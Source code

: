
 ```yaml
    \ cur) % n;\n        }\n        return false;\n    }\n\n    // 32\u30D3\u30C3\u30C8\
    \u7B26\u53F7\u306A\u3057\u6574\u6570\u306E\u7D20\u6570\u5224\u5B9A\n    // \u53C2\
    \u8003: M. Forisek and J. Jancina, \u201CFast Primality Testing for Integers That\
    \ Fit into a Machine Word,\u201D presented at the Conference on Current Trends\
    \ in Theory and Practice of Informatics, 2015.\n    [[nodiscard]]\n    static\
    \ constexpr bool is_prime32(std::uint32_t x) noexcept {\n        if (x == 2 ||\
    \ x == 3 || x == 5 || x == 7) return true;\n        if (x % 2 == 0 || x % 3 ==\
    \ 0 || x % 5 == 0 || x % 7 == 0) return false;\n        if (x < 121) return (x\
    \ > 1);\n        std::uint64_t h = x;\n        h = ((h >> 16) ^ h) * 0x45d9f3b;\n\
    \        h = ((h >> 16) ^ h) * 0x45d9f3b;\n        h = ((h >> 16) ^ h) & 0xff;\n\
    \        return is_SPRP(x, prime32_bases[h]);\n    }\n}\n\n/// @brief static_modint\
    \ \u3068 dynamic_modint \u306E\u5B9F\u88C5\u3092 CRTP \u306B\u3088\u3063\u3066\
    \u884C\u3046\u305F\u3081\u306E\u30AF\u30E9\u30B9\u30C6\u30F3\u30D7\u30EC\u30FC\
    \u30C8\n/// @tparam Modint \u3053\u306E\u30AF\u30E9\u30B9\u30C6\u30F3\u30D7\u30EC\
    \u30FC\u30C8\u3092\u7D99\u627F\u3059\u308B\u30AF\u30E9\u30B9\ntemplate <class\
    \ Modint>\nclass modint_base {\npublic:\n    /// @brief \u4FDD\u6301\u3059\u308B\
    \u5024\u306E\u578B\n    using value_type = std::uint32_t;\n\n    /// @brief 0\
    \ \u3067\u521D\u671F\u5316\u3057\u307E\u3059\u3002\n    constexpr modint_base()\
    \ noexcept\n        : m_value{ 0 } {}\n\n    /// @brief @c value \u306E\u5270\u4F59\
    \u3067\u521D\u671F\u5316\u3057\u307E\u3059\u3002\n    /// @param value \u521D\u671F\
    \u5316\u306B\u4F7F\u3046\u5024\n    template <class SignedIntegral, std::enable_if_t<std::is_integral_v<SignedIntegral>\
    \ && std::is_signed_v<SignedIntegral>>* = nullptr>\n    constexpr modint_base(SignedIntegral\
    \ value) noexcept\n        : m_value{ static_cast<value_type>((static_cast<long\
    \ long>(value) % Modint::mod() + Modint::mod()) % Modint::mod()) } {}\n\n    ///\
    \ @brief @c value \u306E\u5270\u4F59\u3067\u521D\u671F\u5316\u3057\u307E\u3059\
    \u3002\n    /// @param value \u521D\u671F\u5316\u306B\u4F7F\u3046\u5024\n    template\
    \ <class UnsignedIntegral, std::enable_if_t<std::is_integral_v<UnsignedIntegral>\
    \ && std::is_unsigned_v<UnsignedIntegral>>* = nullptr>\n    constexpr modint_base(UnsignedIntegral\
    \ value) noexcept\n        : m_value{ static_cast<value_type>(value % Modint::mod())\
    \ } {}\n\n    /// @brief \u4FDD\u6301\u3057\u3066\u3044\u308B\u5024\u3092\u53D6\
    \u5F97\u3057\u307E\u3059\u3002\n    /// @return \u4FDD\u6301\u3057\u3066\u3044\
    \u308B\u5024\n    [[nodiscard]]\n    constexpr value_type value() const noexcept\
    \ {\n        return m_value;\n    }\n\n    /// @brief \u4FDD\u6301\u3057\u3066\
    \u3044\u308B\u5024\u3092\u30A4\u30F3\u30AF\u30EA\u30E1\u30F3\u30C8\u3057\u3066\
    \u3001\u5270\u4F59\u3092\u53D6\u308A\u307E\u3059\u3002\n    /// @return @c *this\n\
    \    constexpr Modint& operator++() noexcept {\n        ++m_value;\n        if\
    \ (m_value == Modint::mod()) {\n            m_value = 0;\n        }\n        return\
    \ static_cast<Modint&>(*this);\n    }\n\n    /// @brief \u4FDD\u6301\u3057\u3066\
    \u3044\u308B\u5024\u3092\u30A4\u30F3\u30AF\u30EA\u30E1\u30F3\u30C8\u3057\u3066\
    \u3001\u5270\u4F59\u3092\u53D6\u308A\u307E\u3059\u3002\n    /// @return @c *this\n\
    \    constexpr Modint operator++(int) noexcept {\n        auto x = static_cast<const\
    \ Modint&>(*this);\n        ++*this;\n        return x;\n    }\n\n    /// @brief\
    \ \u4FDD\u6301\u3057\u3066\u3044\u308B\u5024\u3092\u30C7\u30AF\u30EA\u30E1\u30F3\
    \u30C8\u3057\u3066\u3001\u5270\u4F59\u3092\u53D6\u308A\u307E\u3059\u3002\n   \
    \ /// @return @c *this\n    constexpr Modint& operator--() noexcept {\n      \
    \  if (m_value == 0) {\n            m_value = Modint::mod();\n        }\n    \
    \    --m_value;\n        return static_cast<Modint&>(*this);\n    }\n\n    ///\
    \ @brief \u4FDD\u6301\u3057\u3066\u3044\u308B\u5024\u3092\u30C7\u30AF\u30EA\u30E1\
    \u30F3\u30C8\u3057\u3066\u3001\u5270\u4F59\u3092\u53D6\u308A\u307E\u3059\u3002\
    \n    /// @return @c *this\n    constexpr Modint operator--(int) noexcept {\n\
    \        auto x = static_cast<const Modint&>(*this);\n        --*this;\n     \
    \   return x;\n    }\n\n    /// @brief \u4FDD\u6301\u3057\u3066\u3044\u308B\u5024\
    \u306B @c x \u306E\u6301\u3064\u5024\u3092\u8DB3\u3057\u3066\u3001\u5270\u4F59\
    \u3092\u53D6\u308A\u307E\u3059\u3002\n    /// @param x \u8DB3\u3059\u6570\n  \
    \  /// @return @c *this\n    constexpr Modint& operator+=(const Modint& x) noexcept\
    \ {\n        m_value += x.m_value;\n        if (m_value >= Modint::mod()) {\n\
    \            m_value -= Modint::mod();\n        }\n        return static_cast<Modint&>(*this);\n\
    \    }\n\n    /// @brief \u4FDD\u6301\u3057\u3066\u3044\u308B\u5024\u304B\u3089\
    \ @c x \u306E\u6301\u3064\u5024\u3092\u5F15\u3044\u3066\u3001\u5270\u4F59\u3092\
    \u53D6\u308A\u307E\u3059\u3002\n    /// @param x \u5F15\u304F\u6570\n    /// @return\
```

::::::::::

Scan the material for lines with the word "long", and copy each line you find.

== Solution to this exercise ==
    \ value) noexcept\n        : m_value{ static_cast<value_type>((static_cast<long\
    \ long>(value) % Modint::mod() + Modint::mod()) % Modint::mod()) } {}\n\n    ///\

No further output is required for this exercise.